Overview of Applied Threat Intelligence curated detections

This document provides an overview of the Curated Detection rule sets in the Applied Threat Intelligence Curated Prioritization category, which is available in Google Security Operations Security Operations Enterprise Plus. These rules leverage Mandiant threat intelligence to proactively identify and alert on high-priority threats.

This category includes the following rule sets that support the Applied Threat Intelligence feature in Google Security Operations SIEM:

  • Active Breach Priority Network Indicators: Identifies network-related indicators of compromise (IOCs) in event data using Mandiant threat intelligence. Prioritizes IOCs with the Active Breach label.
  • Active Breach Priority Host Indicators: Identifies host-related IOCs in event data using Mandiant threat intelligence. Prioritizes IOCs with the Active Breach label.
  • High Priority Network Indicators: Identifies network-related IOCs in event data using Mandiant threat intelligence. Prioritizes IOCs with the High label.
  • High Priority Host Indicators: Identifies host-related IOCs in event data using Mandiant threat intelligence. Prioritizes IOCs with the High label.

When you enable the rule sets, Google Security Operations SIEM starts evaluating your event data against Mandiant threat intelligence data. If one or more rules identify a match to an IOC with either the Active Breach or High label, an alert is generated. For more information about how to enable curated detection rule sets, see Enable all rule sets.

Supported devices and log types

You can ingest data from any log type that Google Security Operations SIEM supports with a default parser. For the list, see Supported log types and default parsers.

Google Security Operations evaluates your UDM event data against IOCs curated by Mandiant threat intelligence and identifies if there is a domain, IP address, or file hash match. It analyzes UDM fields that store a domain, IP address, and file hash.

If you replace a default parser with a custom parser, and you change the UDM field where a domain, IP address, or file hash is stored, you may affect the behavior of these rule sets.

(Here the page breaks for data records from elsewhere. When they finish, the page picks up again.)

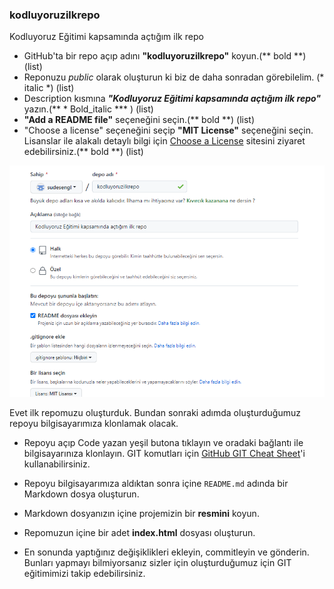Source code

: ### kodluyoruzilkrepo
Kodluyoruz Eğitimi kapsamında açtığım ilk repo

- GitHub'ta bir repo açıp adını **"kodluyoruzilkrepo"** koyun.(** bold **) (list)
- Reponuzu *public* olarak oluşturun ki biz de daha sonradan görebilelim. (* italic *) (list)
- Description kısmına ***"Kodluyoruz Eğitimi kapsamında açtığım ilk repo"*** yazın.(** * Bold_italic *** ) (list)
- **"Add a README file"** seçeneğini seçin.(** bold **) (list)
- "Choose a license" seçeneğini seçip **"MIT License"** seçeneğini seçin. Lisanslar ile alakalı detaylı bilgi için [Choose a License](https://choosealicense.com/) sitesini ziyaret edebilirsiniz.(** bold **) (list)

![GitHub](https://raw.githubusercontent.com/sudesengl/kodluyoruzilkrepo/main/Ekran%20G%C3%B6r%C3%BCnt%C3%BCs%C3%BC%20(2).png)

Evet ilk repomuzu oluşturduk. Bundan sonraki adımda oluşturduğumuz repoyu bilgisayarımıza klonlamak olacak.

- Repoyu açıp Code yazan yeşil butona tıklayın ve oradaki bağlantı ile bilgisayarınıza klonlayın. GIT komutları için [GitHub GIT Cheat Sheet](https://education.github.com/git-cheat-sheet-education.pdf)'i kullanabilirsiniz.
- Repoyu bilgisayarımıza aldıktan sonra içine `README.md` adında bir Markdown dosya oluşturun.


- Markdown dosyanızın içine projemizin bir **resmini** koyun.
- Repomuzun içine bir adet **index.html** dosyası oluşturun.
- En sonunda yaptığınız değişiklikleri ekleyin, commitleyin ve gönderin. Bunları yapmayı bilmiyorsanız sizler için oluşturduğumuz için GIT eğitimimizi takip edebilirsiniz.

The rule sets use the following UDM fields to determine priority, such as Active Breach or High.

  • network.direction
  • security_result.[]action

For IP address indicators, the network.direction is required. If the network.direction field is not populated in the UDM event, then Applied Threat Intelligence checks the principal.ip and target.ip fields against RFC 1918 internal IP address ranges to determine the network direction. If this check does not provide clarity, then the IP address is considered to be external to the customer environment.

Tuning alerts returned by Applied Threat Intelligence category

You can reduce the number of detections a rule or rule set generates using rule exclusions.

In the rule exclusion, define the criteria of a UDM event that exclude the event from being evaluated by the rule set. Events with values in the specified UDM field won't be evaluated by rules in the rule set.

For example, you might exclude events based on the following information:

  • principal.hostname
  • principal.ip
  • target.domain.name
  • target.file.sha256

See Configure rule exclusions for information about how to create rule exclusions.

If a rule set uses a predefined reference list, the reference list description provides detail about which UDM field is evaluated.